Dataset entries:
------------------------
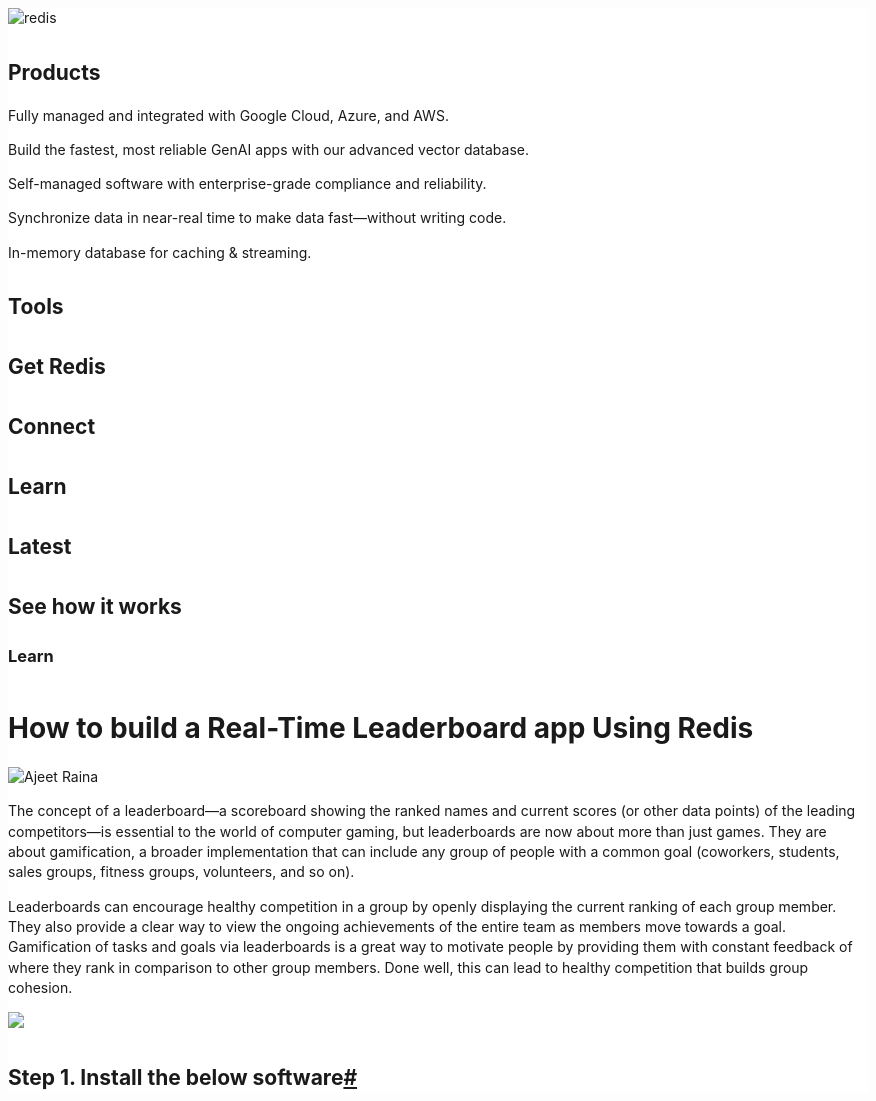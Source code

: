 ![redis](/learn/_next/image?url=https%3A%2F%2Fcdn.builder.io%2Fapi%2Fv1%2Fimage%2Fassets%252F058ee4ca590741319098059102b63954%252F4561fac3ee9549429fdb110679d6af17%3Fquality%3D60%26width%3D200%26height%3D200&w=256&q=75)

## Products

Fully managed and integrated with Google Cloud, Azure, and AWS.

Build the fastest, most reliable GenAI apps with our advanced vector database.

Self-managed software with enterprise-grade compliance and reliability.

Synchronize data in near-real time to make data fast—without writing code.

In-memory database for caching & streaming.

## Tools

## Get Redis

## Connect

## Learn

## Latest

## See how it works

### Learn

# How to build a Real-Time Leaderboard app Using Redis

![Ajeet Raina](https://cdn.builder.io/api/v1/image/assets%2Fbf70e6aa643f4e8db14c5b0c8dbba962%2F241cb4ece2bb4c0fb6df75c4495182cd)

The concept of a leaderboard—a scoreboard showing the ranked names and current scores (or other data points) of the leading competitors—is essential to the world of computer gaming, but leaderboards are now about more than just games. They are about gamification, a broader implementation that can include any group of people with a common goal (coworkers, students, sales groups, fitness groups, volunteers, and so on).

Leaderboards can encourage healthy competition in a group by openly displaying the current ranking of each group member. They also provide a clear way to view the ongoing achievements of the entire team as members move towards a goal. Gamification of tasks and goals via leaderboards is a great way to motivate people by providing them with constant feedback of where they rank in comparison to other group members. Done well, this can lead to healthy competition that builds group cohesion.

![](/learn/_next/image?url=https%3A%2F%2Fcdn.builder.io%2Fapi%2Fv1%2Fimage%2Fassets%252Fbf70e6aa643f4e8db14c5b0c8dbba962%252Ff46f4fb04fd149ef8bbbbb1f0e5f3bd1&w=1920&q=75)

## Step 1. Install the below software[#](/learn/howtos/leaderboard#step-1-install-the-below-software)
------------------------
Only one stretch of the records above is wanted: the lines between the one holding "The concept of" and the one holding "Leaderboards can encourage", inclusive, reproduced exactly.

The concept of a leaderboard—a scoreboard showing the ranked names and current scores (or other data points) of the leading competitors—is essential to the world of computer gaming, but leaderboards are now about more than just games. They are about gamification, a broader implementation that can include any group of people with a common goal (coworkers, students, sales groups, fitness groups, volunteers, and so on).

Leaderboards can encourage healthy competition in a group by openly displaying the current ranking of each group member. They also provide a clear way to view the ongoing achievements of the entire team as members move towards a goal. Gamification of tasks and goals via leaderboards is a great way to motivate people by providing them with constant feedback of where they rank in comparison to other group members. Done well, this can lead to healthy competition that builds group cohesion.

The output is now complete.